- Supplied records -
►
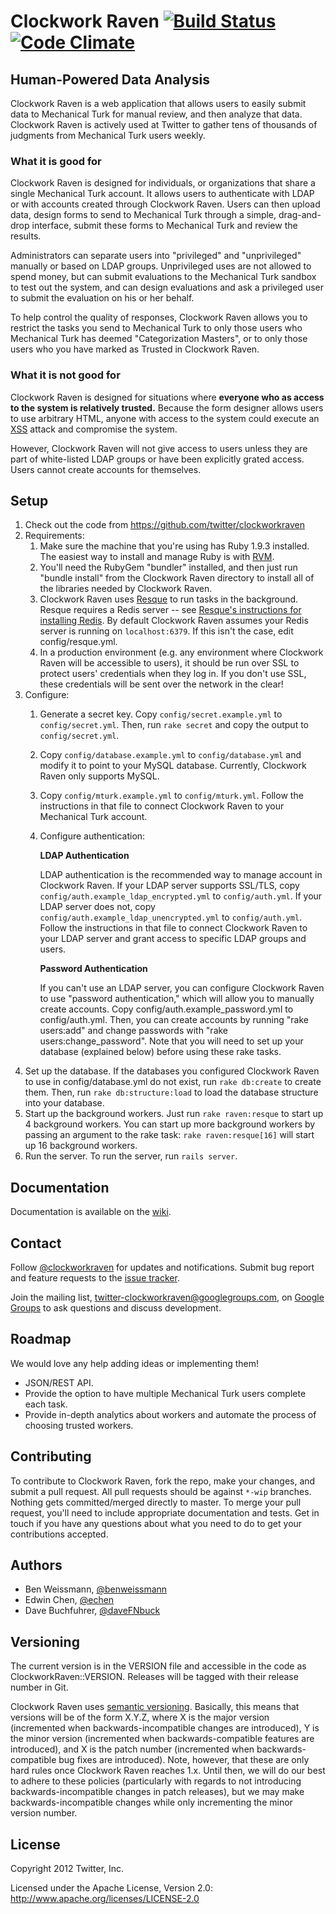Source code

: # Clockwork Raven [![Build Status](https://secure.travis-ci.org/twitter/clockworkraven.png)](http://travis-ci.org/twitter/clockworkraven) [![Code Climate](https://codeclimate.com/badge.png)](https://codeclimate.com/github/twitter/clockworkraven)

## Human-Powered Data Analysis

Clockwork Raven is a web application that allows users to easily submit data
to Mechanical Turk for manual review, and then analyze that data. Clockwork Raven is
actively used at Twitter to gather tens of thousands of judgments from Mechanical Turk
users weekly.

### What it is good for

Clockwork Raven is designed for individuals, or organizations that share a
single Mechanical Turk account. It allows users to authenticate with LDAP or
with accounts created through Clockwork Raven. Users can then upload data,
design forms to send to Mechanical Turk through a simple, drag-and-drop
interface, submit these forms to Mechanical Turk and review the results.

Administrators can separate users into "privileged" and "unprivileged"
manually or based on LDAP groups. Unprivileged uses are not allowed to spend
money, but can submit evaluations to the Mechanical Turk sandbox to test out
the system, and can design evaluations and ask a privileged user to submit
the evaluation on his or her behalf.

To help control the quality of responses, Clockwork Raven allows you to restrict
the tasks you send to Mechanical Turk to only those users who Mechanical Turk
has deemed "Categorization Masters", or to only those users who you have marked
as Trusted in Clockwork Raven.

### What it is not good for

Clockwork Raven is designed for situations where **everyone who as access to
the system is relatively trusted.** Because the form designer allows users to
use arbitrary HTML, anyone with access to the system could execute an
[XSS](http://en.wikipedia.org/wiki/Cross-site_scripting) attack and compromise
the system.

However, Clockwork Raven will not give access to users unless they are part of
white-listed LDAP groups or have been explicitly grated access. Users cannot
create accounts for themselves.

## Setup

1. Check out the code from https://github.com/twitter/clockworkraven
2. Requirements:
    1. Make sure the machine that you're using has Ruby 1.9.3
       installed. The easiest way to install and manage Ruby is with
       [RVM](https://rvm.io/).
    2. You'll need the RubyGem "bundler" installed, and then just run "bundle
       install" from the Clockwork Raven directory to install all of the
       libraries needed by Clockwork Raven.
    3. Clockwork Raven uses [Resque](https://github.com/defunkt/resque/) to run
       tasks in the background. Resque requires a Redis server -- see
       [Resque's instructions for installing Redis](https://github.com/defunkt/resque/#installing-redis).
       By default Clockwork Raven assumes your Redis server is running on
       `localhost:6379`. If this isn't the case, edit config/resque.yml.
    4. In a production environment (e.g. any environment where Clockwork
       Raven will be accessible to users), it should be run over SSL to protect
       users' credentials when they log in. If you don't use SSL, these
       credentials will be sent over the network in the clear!
3. Configure:
    1. Generate a secret key. Copy `config/secret.example.yml` to
       `config/secret.yml`. Then, run `rake secret` and copy the output to
       `config/secret.yml`.
    2. Copy `config/database.example.yml` to `config/database.yml` and modify it
       to point to your MySQL database. Currently, Clockwork Raven only supports
       MySQL.
    3. Copy `config/mturk.example.yml` to `config/mturk.yml`. Follow the
       instructions in that file to connect Clockwork Raven to your Mechanical
       Turk account.
    4. Configure authentication:

       **LDAP Authentication**

       LDAP authentication is the recommended way to manage account in Clockwork
       Raven. If your LDAP server supports SSL/TLS, copy
       `config/auth.example_ldap_encrypted.yml` to `config/auth.yml`. If your LDAP
       server does not, copy `config/auth.example_ldap_unencrypted.yml`
       to `config/auth.yml`. Follow the instructions in that file to connect
       Clockwork Raven to your LDAP server and grant access to specific LDAP
       groups and users.

       **Password Authentication**

       If you can't use an LDAP server, you can configure Clockwork Raven to use
       "password authentication," which will allow you to manually create
       accounts. Copy config/auth.example_password.yml to config/auth.yml. Then,
       you can create accounts by running "rake users:add" and change passwords
       with "rake users:change_password". Note that you will need to set up your
       database (explained below) before using these rake tasks.
4. Set up the database. If the databases you configured Clockwork Raven to use in
   config/database.yml do not exist, run `rake db:create` to create them.
   Then, run `rake db:structure:load` to load the database structure into your
   database.
5. Start up the background workers. Just
   run `rake raven:resque` to start up 4 background workers. You can start
   up more background workers by passing an argument to the rake task:
   `rake raven:resque[16]` will start up 16 background workers.
6. Run the server. To run the server, run `rails server`.

## Documentation

Documentation is available on the
[wiki](https://github.com/twitter/clockworkraven/wiki).

## Contact

Follow [@clockworkraven](https://twitter.com/clockworkraven) for updates and
notifications. Submit bug report and feature requests to the
[issue tracker](https://github.com/twitter/clockworkraven/issues).

Join the mailing list,
[twitter-clockworkraven@googlegroups.com](mailto:twitter-clockworkraven@googlegroups.com),
on
[Google Groups](http://groups.google.com/group/twitter-clockworkraven) to
ask questions and discuss development.

## Roadmap

We would love any help adding ideas or implementing them!

* JSON/REST API.
* Provide the option to have multiple Mechanical Turk users complete each task.
* Provide in-depth analytics about workers and automate the process of choosing
  trusted workers.

## Contributing

To contribute to Clockwork Raven, fork the repo, make your changes, and
submit a pull request. All pull requests should be against `*-wip` branches.
Nothing gets committed/merged directly to master. To merge your pull request,
you'll need to include appropriate documentation and tests. Get in touch if you
have any questions about what you need to do to get your contributions accepted.

## Authors

* Ben Weissmann, [@benweissmann](https://twitter.com/benweissmann)
* Edwin Chen, [@echen](https://twitter.com/echen)
* Dave Buchfuhrer, [@daveFNbuck](https://twitter.com/daveFNbuck)

## Versioning

The current version is in the VERSION file and accessible in the code as
ClockworkRaven::VERSION. Releases will be tagged with their release number in
Git.

Clockwork Raven uses [semantic versioning](http://semver.org). Basically,
this means that versions will be of the form X.Y.Z, where X is the major version
(incremented when backwards-incompatible changes are introduced), Y is the minor
version (incremented when backwards-compatible features are introduced), and X
is the patch number (incremented when backwards-compatible bug fixes are
introduced). Note, however, that these are only hard rules once Clockwork Raven
reaches 1.x. Until then, we will do our best to adhere to these policies
(particularly with regards to not introducing backwards-incompatible changes in
patch releases), but we may make backwards-incompatible changes while only
incrementing the minor version number.

## License

Copyright 2012 Twitter, Inc.

Licensed under the Apache License, Version 2.0: http://www.apache.org/licenses/LICENSE-2.0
◄
- What you need to do -
In which lines of the records does the word "using" appear? Copy each of them.

- Answer to the exercise -
    1. Make sure the machine that you're using has Ruby 1.9.3
       database (explained below) before using these rake tasks.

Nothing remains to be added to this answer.